When I was a child, and imprisoned in the boarding school where they tried to make me a man, my young self took much comfort from the church services we had to attend morning and evening and from the Bible readings that happened then.
So I remember making a resolution to read the Bible from beginning to end. The plan was to read a chapter a day from the bible my mum gave me before lights out in the dormitory.
I didn't get very far. There's an awful lot in the Bible that is very dull.
At some point, I must've decided to try reading the New Testament. And I would've started with Matthew.
And then I'm sure I was put off by this first chapter so full of names that didn't make any sense to me at all.
And probably I skipped the first chapter, but I don't think I ever got to the end of any of the Gospels either.
And it's only now, 60 years later, as I read them aloud, bit by bit, they begin to make sense to me.
And this eccentric project has somehow become very important to my well-being.
I've gone through Luke and I've gone through Mark and now I am beginning on Matthew.
I haven't always been able to publish all my readings here, for one reason or another, but I intend to try to do the whole book here.
Verse by verse, because one verse is often enough.
And when I publish the readings here, if something occurs to me, I will share it.
I want to do this because even though apparently the Bible has become completely irrelevant to us, it is still deep down the foundation of our society and our culture
As I said in “God’s New Frock”:
I thought the old story had just withered away.
And then I came to understand what the trouble is.
The trouble is that it didn’t. Wither away. This story.
It’s still there deep deep in the heart of us.
The story is in us and we are in the story.
We are its heroines, or maybe its heroes, or maybe something in between,
And we live through it, and it will live through us.
And until we somehow discover a new story to understand ourselves
We’ll never escape it.
We will go on and on living inside it for ever and ever.
and so we need to think about it and be aware of what it really says.
And what it really says is almost always very different from what the church tells us it says.
And also, I have begun to understand that slowly reading these books aloud helps me remember and come to terms with my childhood. The childhood I had to spend in hiding.

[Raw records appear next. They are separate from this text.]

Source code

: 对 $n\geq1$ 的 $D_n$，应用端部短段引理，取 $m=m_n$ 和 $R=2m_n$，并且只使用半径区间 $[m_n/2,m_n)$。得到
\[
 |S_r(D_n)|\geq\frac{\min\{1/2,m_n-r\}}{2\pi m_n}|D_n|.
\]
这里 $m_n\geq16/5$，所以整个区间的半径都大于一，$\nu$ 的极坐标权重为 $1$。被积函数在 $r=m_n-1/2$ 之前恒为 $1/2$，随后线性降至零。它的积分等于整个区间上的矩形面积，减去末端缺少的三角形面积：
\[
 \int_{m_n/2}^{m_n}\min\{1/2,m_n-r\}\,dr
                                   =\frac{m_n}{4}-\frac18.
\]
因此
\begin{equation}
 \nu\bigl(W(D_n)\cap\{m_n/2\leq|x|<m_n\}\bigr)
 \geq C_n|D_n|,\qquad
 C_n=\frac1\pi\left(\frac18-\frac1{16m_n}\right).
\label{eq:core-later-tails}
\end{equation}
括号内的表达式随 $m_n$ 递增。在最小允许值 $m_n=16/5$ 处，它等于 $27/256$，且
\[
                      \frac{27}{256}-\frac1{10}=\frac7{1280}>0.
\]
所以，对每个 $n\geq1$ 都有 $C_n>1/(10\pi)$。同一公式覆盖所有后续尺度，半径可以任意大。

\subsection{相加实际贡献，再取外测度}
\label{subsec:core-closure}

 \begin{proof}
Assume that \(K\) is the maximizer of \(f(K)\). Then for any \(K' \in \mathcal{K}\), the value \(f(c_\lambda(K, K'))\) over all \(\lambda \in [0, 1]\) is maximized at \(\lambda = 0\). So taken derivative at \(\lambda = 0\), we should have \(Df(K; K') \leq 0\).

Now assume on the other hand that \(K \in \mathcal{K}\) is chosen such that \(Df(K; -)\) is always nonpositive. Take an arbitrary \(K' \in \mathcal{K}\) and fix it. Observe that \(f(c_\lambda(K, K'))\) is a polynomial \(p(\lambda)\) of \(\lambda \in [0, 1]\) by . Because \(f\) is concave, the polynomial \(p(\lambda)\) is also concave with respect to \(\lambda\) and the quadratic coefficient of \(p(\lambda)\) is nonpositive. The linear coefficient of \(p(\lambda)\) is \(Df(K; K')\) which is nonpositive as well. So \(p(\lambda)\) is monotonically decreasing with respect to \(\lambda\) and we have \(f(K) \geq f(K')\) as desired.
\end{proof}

A very traumatic childhood. But revisiting it, even a little, helps me understand better what happened and fills me with admiration for my young self.
And I hope it and it helps you understand your dear self too and your place in this extraordinary, frightening, and beautiful world.
So here are the names. The names of the ancestors:
There are a lot of names. Buty they do sound very beautiful in the First Nations Version.
So here are some more:
My first immediate thought when I read your piece here, was to think of a childhood toy I once had, a kaleidoscope, I loved that toy!
"A kaleidoscope (/kəˈlaɪdəskoʊp/) is an optical instrument with two or more reflecting surfaces (or mirrors) tilted to each other at an angle, so that one or more (parts of) objects on one end of these mirrors are shown as a symmetrical pattern when viewed from the other end, due to repeated reflection. These reflectors are usually enclosed in a tube, often containing on one end a cell with loose, colored pieces of glass or other transparent (and/or opaque) materials to be reflected into the viewed pattern. Rotation of the cell causes motion of the materials, resulting in an ever-changing view being presented." : - Wikipedia
I suddenly thought that reading The Bible, indeed reading any holy scripture, Christian or otherwise, is a bit like looking through a sacred kaleidoscope, an ancient vessel of light and shadow, reflection and refraction. Its words, like the colored fragments within the instrument, are timeless pieces of poetry, story, song, and wisdom, tumbling about. But they do not settle into one meaning. They shift. As the reader peers through the lens, shaped by their own life, questions, needs, desires and longing, the scriptures rearrange themselves into new patterns of with different meaning. What is seen depends on where one stands, when one looks, and the light that happens to fall.
Its truths are not fixed in one form, of course few if any truths can ever be fixed, they changes too, they cannot be bound to a single reading, they turn, turn and turned again, always shifting their centre. Instead, the text comes alive through movement, through the turning of hearts and minds, through the seasons of experience, through the mirror of culture, community, tradition, place, family, school. In this way, scripture reveals its beauty not by standing still, but by allowing itself to be turned, turned again, and turned once more. Always familiar, always new. It is less a static monument and more a shifting mosaic, sacred not because it never changes, but because it always does.
All is change!
Dear Jo, I'm loving your description of your view through a sacred kaleidoscope. Thank you!